RECORDS SUPPLIED section start

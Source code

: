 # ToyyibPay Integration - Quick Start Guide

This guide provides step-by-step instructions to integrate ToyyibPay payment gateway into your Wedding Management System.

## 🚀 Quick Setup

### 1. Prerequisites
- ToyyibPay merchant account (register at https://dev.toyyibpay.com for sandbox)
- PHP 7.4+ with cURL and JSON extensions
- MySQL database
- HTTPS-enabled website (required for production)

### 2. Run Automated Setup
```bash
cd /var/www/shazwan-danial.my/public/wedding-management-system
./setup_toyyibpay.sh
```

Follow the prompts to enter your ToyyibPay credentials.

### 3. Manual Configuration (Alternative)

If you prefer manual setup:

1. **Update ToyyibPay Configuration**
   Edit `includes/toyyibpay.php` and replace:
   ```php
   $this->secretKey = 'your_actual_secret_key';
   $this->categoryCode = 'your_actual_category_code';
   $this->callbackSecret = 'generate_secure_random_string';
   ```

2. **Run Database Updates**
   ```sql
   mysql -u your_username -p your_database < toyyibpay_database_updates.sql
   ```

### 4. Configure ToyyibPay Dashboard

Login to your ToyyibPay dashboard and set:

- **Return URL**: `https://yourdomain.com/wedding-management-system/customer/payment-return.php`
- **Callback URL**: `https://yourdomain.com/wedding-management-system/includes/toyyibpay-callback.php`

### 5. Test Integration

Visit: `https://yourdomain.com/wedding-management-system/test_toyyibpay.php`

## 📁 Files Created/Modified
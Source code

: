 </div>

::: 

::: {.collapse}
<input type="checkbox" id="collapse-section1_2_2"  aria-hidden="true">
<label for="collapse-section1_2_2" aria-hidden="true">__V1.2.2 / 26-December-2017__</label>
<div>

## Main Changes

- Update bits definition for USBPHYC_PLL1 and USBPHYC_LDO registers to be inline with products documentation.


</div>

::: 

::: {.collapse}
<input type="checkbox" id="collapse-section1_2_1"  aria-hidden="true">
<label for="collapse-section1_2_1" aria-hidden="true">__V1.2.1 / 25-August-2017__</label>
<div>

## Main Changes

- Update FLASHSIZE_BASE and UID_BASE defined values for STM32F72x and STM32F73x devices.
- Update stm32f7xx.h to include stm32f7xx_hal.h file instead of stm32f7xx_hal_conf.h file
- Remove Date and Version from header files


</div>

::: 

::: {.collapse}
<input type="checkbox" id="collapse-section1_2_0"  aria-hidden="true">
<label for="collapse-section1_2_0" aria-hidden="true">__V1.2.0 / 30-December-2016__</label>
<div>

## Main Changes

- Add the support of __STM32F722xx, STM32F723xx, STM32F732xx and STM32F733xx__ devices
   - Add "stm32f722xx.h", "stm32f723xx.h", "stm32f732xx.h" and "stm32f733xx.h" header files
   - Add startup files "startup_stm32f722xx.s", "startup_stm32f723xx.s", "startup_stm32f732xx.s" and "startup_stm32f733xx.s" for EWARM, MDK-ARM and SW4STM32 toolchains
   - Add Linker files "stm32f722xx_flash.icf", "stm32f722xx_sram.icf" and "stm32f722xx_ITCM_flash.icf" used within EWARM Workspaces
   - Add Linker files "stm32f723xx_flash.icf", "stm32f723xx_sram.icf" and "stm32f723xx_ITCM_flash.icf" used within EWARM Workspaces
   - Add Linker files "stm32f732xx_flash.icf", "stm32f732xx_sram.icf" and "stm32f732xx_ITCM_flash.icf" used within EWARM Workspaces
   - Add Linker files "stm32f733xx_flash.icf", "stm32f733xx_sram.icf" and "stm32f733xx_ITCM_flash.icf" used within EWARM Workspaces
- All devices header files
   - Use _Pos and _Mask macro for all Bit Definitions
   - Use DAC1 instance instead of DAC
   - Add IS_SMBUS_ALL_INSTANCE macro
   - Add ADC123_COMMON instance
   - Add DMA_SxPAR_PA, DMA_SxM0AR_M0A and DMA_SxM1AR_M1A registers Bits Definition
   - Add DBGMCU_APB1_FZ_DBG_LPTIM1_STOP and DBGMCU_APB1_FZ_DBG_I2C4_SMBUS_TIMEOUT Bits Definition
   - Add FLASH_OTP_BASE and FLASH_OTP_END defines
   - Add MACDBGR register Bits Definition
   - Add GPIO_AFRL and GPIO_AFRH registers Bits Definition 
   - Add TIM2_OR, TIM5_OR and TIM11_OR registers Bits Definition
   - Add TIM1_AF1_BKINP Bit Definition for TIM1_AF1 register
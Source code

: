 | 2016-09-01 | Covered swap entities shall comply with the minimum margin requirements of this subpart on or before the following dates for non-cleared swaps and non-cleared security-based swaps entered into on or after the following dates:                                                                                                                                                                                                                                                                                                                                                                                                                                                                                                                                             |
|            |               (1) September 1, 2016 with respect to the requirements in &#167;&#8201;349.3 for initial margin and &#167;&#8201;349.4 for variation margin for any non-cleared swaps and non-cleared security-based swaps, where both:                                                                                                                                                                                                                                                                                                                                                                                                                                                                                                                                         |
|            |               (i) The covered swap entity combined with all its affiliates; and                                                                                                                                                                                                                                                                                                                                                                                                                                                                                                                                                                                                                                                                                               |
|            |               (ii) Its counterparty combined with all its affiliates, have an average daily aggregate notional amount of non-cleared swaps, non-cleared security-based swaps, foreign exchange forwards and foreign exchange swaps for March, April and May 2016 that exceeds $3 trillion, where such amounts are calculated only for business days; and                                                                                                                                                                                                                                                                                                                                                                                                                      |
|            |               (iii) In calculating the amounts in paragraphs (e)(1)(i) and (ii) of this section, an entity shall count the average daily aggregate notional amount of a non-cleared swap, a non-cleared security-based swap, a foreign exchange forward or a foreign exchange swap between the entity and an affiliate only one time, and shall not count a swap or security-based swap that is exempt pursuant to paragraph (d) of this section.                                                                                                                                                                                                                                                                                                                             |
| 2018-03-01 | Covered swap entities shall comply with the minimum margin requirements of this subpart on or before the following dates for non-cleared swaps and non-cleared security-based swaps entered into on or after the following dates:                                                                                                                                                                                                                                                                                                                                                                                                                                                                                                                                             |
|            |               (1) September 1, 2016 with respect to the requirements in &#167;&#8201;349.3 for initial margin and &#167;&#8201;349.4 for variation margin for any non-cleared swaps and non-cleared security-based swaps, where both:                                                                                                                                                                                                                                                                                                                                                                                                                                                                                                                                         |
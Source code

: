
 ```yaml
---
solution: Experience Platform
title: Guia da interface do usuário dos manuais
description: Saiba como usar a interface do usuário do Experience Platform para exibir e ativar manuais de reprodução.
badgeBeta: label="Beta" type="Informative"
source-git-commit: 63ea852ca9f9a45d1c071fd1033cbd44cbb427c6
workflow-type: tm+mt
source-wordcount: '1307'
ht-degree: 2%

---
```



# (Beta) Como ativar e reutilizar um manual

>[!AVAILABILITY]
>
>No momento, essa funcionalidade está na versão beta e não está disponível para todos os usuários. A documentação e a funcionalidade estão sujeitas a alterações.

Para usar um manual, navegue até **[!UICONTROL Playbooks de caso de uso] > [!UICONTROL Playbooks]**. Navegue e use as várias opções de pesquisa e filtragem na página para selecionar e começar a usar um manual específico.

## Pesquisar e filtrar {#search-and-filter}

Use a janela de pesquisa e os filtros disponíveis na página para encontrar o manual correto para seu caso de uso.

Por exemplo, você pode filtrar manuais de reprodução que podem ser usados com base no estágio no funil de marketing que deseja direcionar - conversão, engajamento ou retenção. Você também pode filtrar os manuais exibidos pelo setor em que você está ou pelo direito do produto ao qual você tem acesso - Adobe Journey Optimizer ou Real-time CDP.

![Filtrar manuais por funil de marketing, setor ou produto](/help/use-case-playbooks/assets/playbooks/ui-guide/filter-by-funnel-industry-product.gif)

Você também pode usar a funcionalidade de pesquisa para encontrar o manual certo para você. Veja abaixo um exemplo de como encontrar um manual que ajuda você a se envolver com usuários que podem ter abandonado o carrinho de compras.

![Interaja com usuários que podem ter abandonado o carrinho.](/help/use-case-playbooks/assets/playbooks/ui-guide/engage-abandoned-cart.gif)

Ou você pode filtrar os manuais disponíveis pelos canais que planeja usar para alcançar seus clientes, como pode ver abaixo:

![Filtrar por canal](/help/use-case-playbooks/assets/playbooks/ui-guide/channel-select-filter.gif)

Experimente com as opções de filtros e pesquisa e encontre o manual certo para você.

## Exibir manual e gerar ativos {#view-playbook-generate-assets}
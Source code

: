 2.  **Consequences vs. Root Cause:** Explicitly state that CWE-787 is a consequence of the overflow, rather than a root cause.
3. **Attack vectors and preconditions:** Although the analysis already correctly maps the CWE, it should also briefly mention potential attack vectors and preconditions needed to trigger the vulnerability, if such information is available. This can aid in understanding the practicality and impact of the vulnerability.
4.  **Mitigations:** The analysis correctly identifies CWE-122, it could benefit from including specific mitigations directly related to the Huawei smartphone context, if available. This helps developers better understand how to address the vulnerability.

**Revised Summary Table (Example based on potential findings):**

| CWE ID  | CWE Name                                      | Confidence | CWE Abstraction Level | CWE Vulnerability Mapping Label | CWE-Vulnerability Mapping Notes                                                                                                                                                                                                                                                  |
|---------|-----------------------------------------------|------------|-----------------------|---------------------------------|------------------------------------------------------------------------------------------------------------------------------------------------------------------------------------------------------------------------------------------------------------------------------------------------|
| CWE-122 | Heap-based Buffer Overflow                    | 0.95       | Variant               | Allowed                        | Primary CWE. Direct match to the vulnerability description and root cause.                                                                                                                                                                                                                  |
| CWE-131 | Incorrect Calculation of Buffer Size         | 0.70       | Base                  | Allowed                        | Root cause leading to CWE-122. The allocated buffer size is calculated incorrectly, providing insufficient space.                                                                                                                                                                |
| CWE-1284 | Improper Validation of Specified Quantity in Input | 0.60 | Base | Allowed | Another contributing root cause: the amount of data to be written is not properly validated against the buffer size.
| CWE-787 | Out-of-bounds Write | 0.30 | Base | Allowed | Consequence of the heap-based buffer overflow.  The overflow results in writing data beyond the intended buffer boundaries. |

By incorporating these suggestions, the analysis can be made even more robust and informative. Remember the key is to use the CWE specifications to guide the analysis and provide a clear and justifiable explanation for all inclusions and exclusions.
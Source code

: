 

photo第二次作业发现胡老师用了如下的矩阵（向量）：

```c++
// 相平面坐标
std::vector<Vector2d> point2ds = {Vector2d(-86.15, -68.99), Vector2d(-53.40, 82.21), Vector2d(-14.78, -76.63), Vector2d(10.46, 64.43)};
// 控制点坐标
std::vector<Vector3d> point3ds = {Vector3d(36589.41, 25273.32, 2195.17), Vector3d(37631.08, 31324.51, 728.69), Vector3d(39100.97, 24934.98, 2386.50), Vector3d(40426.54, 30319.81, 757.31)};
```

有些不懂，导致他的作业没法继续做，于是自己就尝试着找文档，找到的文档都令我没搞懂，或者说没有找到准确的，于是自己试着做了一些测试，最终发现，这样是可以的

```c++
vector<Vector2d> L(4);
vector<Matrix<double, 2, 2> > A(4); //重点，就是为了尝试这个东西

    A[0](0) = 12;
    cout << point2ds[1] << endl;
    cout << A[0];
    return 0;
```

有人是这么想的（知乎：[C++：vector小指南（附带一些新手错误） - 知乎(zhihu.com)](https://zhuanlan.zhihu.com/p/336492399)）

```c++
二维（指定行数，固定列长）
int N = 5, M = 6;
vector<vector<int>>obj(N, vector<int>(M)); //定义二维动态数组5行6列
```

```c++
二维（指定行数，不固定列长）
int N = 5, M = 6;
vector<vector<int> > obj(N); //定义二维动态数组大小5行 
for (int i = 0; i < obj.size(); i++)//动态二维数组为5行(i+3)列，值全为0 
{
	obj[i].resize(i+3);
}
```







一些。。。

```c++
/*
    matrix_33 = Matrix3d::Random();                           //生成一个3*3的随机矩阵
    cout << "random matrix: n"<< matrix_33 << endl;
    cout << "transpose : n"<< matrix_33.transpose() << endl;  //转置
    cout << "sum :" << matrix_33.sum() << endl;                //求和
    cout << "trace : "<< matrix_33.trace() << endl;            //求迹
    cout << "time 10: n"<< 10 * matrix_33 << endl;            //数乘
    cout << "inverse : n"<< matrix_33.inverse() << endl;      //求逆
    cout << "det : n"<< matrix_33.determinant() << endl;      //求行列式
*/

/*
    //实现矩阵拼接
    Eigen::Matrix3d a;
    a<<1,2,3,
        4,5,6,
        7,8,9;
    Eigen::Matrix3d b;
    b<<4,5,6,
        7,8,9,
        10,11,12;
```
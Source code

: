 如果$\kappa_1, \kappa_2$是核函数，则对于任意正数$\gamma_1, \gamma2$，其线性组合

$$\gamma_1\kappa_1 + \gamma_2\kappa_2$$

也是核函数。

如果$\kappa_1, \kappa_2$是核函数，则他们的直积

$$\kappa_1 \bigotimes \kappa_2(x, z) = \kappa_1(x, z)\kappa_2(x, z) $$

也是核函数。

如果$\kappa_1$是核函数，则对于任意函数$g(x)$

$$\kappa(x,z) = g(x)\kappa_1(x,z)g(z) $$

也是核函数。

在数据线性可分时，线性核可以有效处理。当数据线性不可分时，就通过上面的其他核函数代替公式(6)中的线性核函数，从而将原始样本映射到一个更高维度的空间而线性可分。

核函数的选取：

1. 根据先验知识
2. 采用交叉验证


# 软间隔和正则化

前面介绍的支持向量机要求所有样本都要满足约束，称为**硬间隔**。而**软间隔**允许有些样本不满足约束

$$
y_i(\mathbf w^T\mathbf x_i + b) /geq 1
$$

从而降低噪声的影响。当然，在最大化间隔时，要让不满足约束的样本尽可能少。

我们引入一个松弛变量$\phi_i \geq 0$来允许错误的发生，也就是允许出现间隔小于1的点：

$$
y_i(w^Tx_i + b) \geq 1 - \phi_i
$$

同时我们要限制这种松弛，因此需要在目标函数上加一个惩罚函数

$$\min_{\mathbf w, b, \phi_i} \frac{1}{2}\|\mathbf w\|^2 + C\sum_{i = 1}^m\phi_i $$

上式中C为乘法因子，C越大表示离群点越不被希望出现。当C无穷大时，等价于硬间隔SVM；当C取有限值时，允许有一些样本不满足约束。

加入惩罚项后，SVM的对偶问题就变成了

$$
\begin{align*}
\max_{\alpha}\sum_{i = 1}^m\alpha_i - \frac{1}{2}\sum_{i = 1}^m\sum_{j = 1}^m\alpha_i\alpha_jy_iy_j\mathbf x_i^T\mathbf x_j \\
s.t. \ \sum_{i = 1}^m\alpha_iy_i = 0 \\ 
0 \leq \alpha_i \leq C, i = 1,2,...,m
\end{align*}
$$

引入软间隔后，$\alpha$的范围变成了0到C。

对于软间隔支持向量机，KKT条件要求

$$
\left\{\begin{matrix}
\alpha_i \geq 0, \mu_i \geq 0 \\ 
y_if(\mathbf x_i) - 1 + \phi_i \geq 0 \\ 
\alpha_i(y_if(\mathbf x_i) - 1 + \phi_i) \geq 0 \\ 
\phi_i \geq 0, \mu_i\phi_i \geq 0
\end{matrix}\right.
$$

RECORDS SUPPLIED section end

Consider the entries above and return each line with the string "certo".

Você também pode usar a funcionalidade de pesquisa para encontrar o manual certo para você. Veja abaixo um exemplo de como encontrar um manual que ajuda você a se envolver com usuários que podem ter abandonado o carrinho de compras.
Experimente com as opções de filtros e pesquisa e encontre o manual certo para você.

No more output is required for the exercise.